Equation Discovery with Bayesian Spike-and-Slab Priors and Efficient Kernels
Da Long, Wei W. Xing, Aditi S. Krishnapriyan, Robert M. Kirby, Shandian Zhe, Michael W. Mahoney
TL;DR
This work addresses data-sparse, noisy equation discovery for ODEs/PDEs by introducing KBASS, a kernel-based method that couples RKHS regression with a Bayesian spike-and-slab prior for sparse operator selection. An EP-EM algorithm, combined with a mesh-based Kronecker structure, enables scalable posterior inference over operator weights and function estimates. The approach yields principled uncertainty quantification for discovered equations and demonstrates robustness to noise and limited data across diverse benchmark PDEs/ODEs, outperforming SINDy, PINN-SR, and BSL in many settings. The practical impact lies in more reliable, data-efficient discovery of governing laws with quantified confidence, suitable for scientific and engineering applications.
Abstract
Discovering governing equations from data is important to many scientific and engineering applications.
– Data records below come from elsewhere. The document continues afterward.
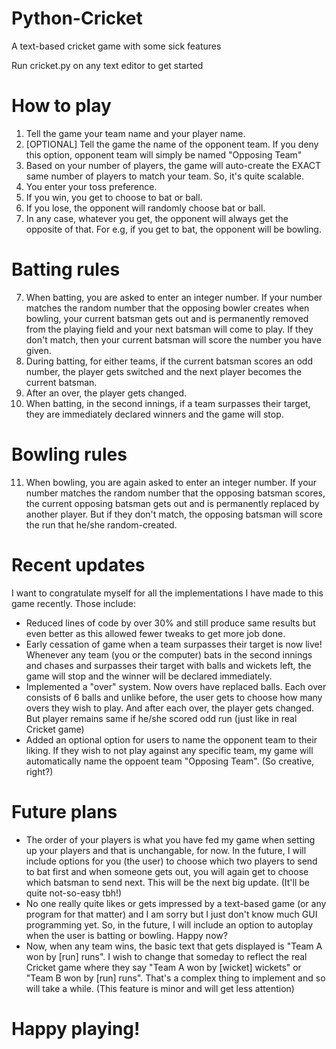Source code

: # Python-Cricket
A text-based cricket game with some sick features 

Run cricket.py on any text editor to get started

# How to play
1) Tell the game your team name and your player name.
2) [OPTIONAL] Tell the game the name of the opponent team. If you deny this option, opponent team will simply be named "Opposing Team"
3) Based on your number of players, the game will auto-create the EXACT same number of players to match your team. So, it's quite scalable.
4) You enter your toss preference.
5) If you win, you get to choose to bat or ball.
6) If you lose, the opponent will randomly choose bat or ball.
7) In any case, whatever you get, the opponent will always get the opposite of that. For e.g, if you get to bat, the opponent will be bowling.

# Batting rules
7) When batting, you are asked to enter an integer number. If your number matches the random number that the opposing bowler creates when bowling, your current batsman gets out and is permanently removed from the playing field and your next batsman will come to play. If they don't match, then your current batsman will score the number you have given.
8) During batting, for either teams, if the current batsman scores an odd number, the player gets switched and the next player becomes the current batsman.
9) After an over, the player gets changed.
10) When batting, in the second innings, if a team surpasses their target, they are immediately declared winners and the game will stop.

# Bowling rules
11) When bowling, you are again asked to enter an integer number. If your number matches the random number that the opposing batsman scores, the current opposing batsman gets out and is permanently replaced by another player. But if they don't match, the opposing batsman will score the run that he/she random-created.

# Recent updates
I want to congratulate myself for all the implementations I have made to this game recently. Those include:
* Reduced lines of code by over 30% and still produce same results but even better as this allowed fewer tweaks to get more job done.
* Early cessation of game when a team surpasses their target is now live! Whenever any team (you or the computer) bats in the second innings and chases and surpasses their target with balls and wickets left, the game will stop and the winner will be declared immediately.
* Implemented a "over" system. Now overs have replaced balls. Each over consists of 6 balls and unlike before, the user gets to choose how many overs they wish to play. And after each over, the player gets changed. But player remains same if he/she scored odd run (just like in real Cricket game)
* Added an optional option for users to name the opponent team to their liking. If they wish to not play against any specific team, my game will automatically name the oppoent team "Opposing Team". (So creative, right?)


# Future plans
* The order of your players is what you have fed my game when setting up your players and that is unchangable, for now. In the future, I will include options for you (the user) to choose which two players to send to bat first and when someone gets out, you will again get to choose which batsman to send next. This will be the next big update. (It'll be quite not-so-easy tbh!)
* No one really quite likes or gets impressed by a text-based game (or any program for that matter) and I am sorry but I just don't know much GUI programming yet. So, in the future, I will include an option to autoplay when the user is batting or bowling. Happy now?
* Now, when any team wins, the basic text that gets displayed is "Team A won by [run] runs". I wish to change that someday to reflect the real Cricket game where they say "Team A won by [wicket] wickets" or "Team B won by [run] runs". That's a complex thing to implement and so will take a while. (This feature is minor and will get less attention)


# Happy playing!
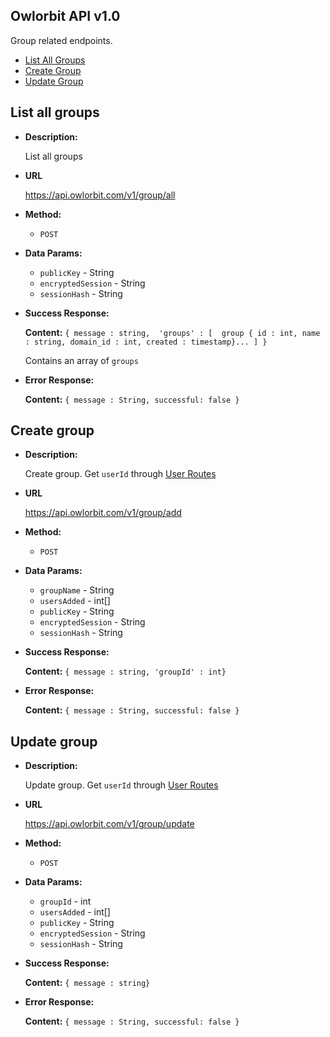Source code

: **Owlorbit API v1.0**
----

Group related endpoints.


- [List All Groups](#list-all-groups)
- [Create Group](#create-group)
- [Update Group](#update-group)


## List all groups

* **Description:**
  
  List all groups

* **URL**

  <https://api.owlorbit.com/v1/group/all>

* **Method:**

  * `POST`
  
* **Data Params:**

  * `publicKey` - String <br/>
  * `encryptedSession` - String <br/>
  * `sessionHash` - String


* **Success Response:**

    **Content:** `{ message : string, 
    'groups' : [  group { id : int, name : string, domain_id : int, created : timestamp}... ] }`

  Contains an array of `groups`

 
* **Error Response:**

    **Content:** `{ message : String, successful: false }`


## Create group

* **Description:**
  
  Create group.  Get `userId` through <a href="../Users/README.md#list-all-users-in-domain">User Routes</a>

* **URL**

  <https://api.owlorbit.com/v1/group/add>

* **Method:**

  * `POST`
  
* **Data Params:**

  * `groupName` - String <br/>
  * `usersAdded` - int[] <br/>  
  * `publicKey` - String <br/>
  * `encryptedSession` - String <br/>
  * `sessionHash` - String


* **Success Response:**

    **Content:** `{ message : string, 'groupId' : int}`  
 
* **Error Response:**

    **Content:** `{ message : String, successful: false }`

## Update group

* **Description:**
  
  Update group.  Get `userId` through <a href="../Users/README.md#list-all-users-in-domain">User Routes</a>

* **URL**

  <https://api.owlorbit.com/v1/group/update>

* **Method:**

  * `POST`
  
* **Data Params:**

  * `groupId` - int <br/>  
  * `usersAdded` - int[] <br/>  
  * `publicKey` - String <br/>
  * `encryptedSession` - String <br/>
  * `sessionHash` - String


* **Success Response:**

    **Content:** `{ message : string}`  
 
* **Error Response:**

    **Content:** `{ message : String, successful: false }`    
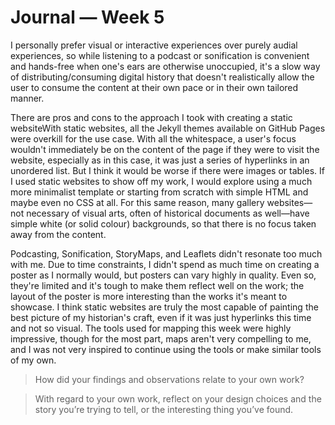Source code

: # Journal — Week 5

I personally prefer visual or interactive experiences over purely audial experiences, so while listening to a podcast or sonification is convenient and hands-free when one's ears are otherwise unoccupied, it's a slow way of distributing/consuming digital history that doesn't realistically allow the user to consume the content at their own pace or in their own tailored manner.

There are pros and cons to the approach I took with creating a static websiteWith static websites, all the Jekyll themes available on GitHub Pages were overkill for the use case. With all the whitespace, a user's focus wouldn't immediately be on the content of the page if they were to visit the website, especially as in this case, it was just a series of hyperlinks in an unordered list. But I think it would be worse if there were images or tables. If I used static websites to show off my work, I would explore using a much more minimalist template or starting from scratch with simple HTML and maybe even no CSS at all. For this same reason, many gallery websites—not necessary of visual arts, often of historical documents as well—have simple white (or solid colour) backgrounds, so that there is no focus taken away from the content.

Podcasting, Sonification, StoryMaps, and Leaflets didn't resonate too much with me. Due to time constraints, I didn't spend as much time on creating a poster as I normally would, but posters can vary highly in quality. Even so, they're limited and it's tough to make them reflect well on the work; the layout of the poster is more interesting than the works it's meant to showcase. I think static websites are truly the most capable of painting the best picture of my historian's craft, even if it was just hyperlinks this time and not so visual. The tools used for mapping this week were highly impressive, though for the most part, maps aren't very compelling to me, and I was not very inspired to continue using the tools or make similar tools of my own.

> How did your findings and observations relate to your own work?



> With regard to your own work, reflect on your design choices and the story you’re trying to tell, or the interesting thing you’ve found.
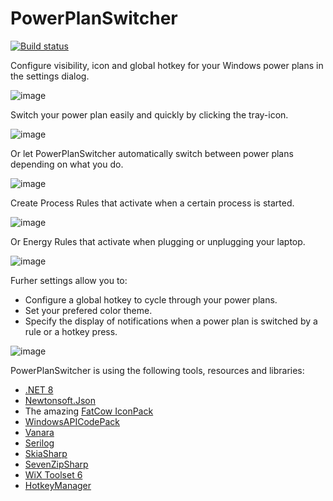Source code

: # PowerPlanSwitcher

[![Build status](https://ci.appveyor.com/api/projects/status/k4umrwnp4grsp164/branch/main?svg=true)](https://ci.appveyor.com/project/SebastianBecker2/powerplanswitcher/branch/main)

Configure visibility, icon and global hotkey for your Windows power plans in the settings dialog.

![image](https://github.com/SebastianBecker2/PowerPlanSwitcher/assets/35063968/5553a7c0-ca54-41cc-bff8-b3b0b76a58ae)

Switch your power plan easily and quickly by clicking the tray-icon.

![image](https://github.com/SebastianBecker2/PowerPlanSwitcher/assets/35063968/11c841d8-c375-473e-965d-94838261f41b)

Or let PowerPlanSwitcher automatically switch between power plans depending on what you do.

![image](https://github.com/user-attachments/assets/e8360cd0-7346-40e6-8642-3fc747e70574)

Create Process Rules that activate when a certain process is started.

![image](https://github.com/user-attachments/assets/3a8380ce-86a9-4333-a91e-b0c5927e3f5f)

Or Energy Rules that activate when plugging or unplugging your laptop.

![image](https://github.com/user-attachments/assets/4ca069f4-a5a7-41e9-aac6-87340585937c)

Furher settings allow you to:
- Configure a global hotkey to cycle through your power plans.
- Set your prefered color theme.
- Specify the display of notifications when a power plan is switched by a rule or a hotkey press.

![image](https://github.com/user-attachments/assets/977071cc-3aa3-4436-9bad-f4fcdfe95bd9)

PowerPlanSwitcher is using the following tools, resources and libraries:

- [.NET 8](https://learn.microsoft.com/en-us/dotnet/core/whats-new/dotnet-8)
- [Newtonsoft.Json](https://www.newtonsoft.com/json)
- The amazing [FatCow IconPack](https://www.fatcow.com/free-icons)
- [WindowsAPICodePack](https://github.com/contre/Windows-API-Code-Pack-1.1)
- [Vanara](https://github.com/dahall/Vanara)
- [Serilog](https://serilog.net/)
- [SkiaSharp](https://github.com/mono/SkiaSharp)
- [SevenZipSharp](https://github.com/squid-box/SevenZipSharp)
- [WiX Toolset 6](https://wixtoolset.org/)
- [HotkeyManager](https://github.com/SebastianBecker2/HotkeyManager)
Despite promising successes, existing methods are still challenged by data sparsity and noise issues, both of which are ubiquitous in practice. Moreover, state-of-the-art methods lack uncertainty quantification and/or are costly in training. To overcome these limitations, we propose a novel equation discovery method based on Kernel learning and BAyesian Spike-and-Slab priors (KBASS). We use kernel regression to estimate the target function, which is flexible, expressive, and more robust to data sparsity and noises. We combine it with a Bayesian spike-and-slab prior -- an ideal Bayesian sparse distribution -- for effective operator selection and uncertainty quantification. We develop an expectation-propagation expectation-maximization (EP-EM) algorithm for efficient posterior inference and function estimation. To overcome the computational challenge of kernel regression, we place the function values on a mesh and induce a Kronecker product construction, and we use tensor algebra to enable efficient computation and optimization. We show the advantages of KBASS on a list of benchmark ODE and PDE discovery tasks.